Personal LDAP Server

I've been thinking recently about the fact that I have 4 separate address books on my computers, all managed by Evolution. My laptop has one, my home desktop has one, my work desktop has one, and we have started configuring an LDAP server at work too. Obviously none of these are synced and this is a right mess.

So, why can't I run a personal LDAP server? I was thinking about a minimal LDAP implementation (just enough to keep Evolution happy) which writes Maildir-style to many files, meaning Unison can be used to sync any changes. Or write a new backend for OpenLDAP which writes multiple files instead of this posh bdb business. Or use OpenLDAP with the default backend and use the LDAP Sync protocol, which may or may not do what I want.

Of course this hits problems -- an LDAP server needs to open a port, so what port does it open if it is started by a user, and what happens if multiple people login on the same machine. SLP or D-Bus could be used to find the LDAP server, but this is getting rapidly too complicated.

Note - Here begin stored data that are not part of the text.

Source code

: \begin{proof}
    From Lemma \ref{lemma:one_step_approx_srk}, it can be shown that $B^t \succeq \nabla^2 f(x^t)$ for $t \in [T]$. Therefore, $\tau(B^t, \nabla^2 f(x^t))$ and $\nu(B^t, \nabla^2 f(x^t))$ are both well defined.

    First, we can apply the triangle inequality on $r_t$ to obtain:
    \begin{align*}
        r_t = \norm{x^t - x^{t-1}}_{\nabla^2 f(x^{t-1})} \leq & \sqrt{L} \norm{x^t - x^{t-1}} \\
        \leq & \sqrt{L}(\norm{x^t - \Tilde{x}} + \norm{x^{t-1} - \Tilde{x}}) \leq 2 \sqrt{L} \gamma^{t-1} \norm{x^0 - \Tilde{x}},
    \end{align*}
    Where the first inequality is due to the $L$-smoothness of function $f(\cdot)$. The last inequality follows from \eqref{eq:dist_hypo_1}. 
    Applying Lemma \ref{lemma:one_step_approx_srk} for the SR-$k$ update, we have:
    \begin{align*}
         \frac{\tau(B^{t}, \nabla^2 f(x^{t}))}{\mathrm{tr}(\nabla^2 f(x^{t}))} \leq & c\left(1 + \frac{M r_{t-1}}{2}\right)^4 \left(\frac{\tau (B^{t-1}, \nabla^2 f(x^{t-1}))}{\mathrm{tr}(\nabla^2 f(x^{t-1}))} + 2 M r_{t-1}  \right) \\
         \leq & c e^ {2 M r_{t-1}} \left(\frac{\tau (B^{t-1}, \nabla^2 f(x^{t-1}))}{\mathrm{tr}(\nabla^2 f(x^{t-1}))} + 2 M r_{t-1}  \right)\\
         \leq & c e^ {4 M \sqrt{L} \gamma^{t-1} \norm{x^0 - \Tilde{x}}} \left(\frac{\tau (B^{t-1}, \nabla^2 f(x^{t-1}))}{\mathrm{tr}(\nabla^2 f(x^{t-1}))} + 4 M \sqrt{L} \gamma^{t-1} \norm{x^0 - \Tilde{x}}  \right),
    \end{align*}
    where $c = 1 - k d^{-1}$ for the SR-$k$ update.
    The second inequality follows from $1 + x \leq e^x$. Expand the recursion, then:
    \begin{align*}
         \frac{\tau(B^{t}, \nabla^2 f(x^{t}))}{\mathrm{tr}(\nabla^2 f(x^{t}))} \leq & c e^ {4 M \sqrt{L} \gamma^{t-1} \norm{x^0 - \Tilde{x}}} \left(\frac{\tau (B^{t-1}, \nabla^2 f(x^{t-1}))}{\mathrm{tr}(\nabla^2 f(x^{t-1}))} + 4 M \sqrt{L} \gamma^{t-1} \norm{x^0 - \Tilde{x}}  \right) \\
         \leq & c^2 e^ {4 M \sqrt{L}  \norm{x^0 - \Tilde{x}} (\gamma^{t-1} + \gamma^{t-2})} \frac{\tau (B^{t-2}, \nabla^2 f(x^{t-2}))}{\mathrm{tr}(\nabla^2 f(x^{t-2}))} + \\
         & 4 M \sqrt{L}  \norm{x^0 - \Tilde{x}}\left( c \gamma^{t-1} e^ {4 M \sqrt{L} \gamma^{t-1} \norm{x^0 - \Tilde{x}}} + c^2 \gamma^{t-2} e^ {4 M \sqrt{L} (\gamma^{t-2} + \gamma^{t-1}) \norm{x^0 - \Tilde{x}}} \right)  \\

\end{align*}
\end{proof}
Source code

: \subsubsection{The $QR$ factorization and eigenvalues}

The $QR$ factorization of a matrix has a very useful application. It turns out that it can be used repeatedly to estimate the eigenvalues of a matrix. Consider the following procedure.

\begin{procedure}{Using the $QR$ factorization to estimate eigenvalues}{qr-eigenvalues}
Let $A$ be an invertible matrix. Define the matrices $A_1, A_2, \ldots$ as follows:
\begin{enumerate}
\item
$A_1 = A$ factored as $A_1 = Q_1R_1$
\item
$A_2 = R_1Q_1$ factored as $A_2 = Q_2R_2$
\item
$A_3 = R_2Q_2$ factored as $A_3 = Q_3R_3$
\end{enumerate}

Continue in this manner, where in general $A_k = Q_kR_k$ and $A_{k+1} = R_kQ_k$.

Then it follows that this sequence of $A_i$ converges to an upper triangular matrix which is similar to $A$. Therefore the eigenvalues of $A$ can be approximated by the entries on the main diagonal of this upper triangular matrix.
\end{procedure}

I know Havoc was wondering about LDAP for every user, and I've heard rumours that MacOS X comes configured with a bit of the LDAP server for every user. If anyone knows of answers to my problems, please contact me.

NP: From the Choirgirl Hotel, by Tori Amos (very loudly).

12:09 Wednesday, 21 Jan 2004 [#] [computers] (7 comments)

Posted by Sean Etc at Wed Jan 21 15:02:00 2004:
Have you considered using something like Zeroconf for this?  The Howl implementation is particularly nice.
Posted by Beppo Verde at Wed Jan 21 15:42:43 2004:
Pluggable User Metadata Modules with whatever backend, combined with a tweak to NetShard.  That'd be my recommendation.

When on the road, use NetShard to log in to your PersoNet, where you can use a designated channel to sync addressbook data (amongst other things, e.g. calendars).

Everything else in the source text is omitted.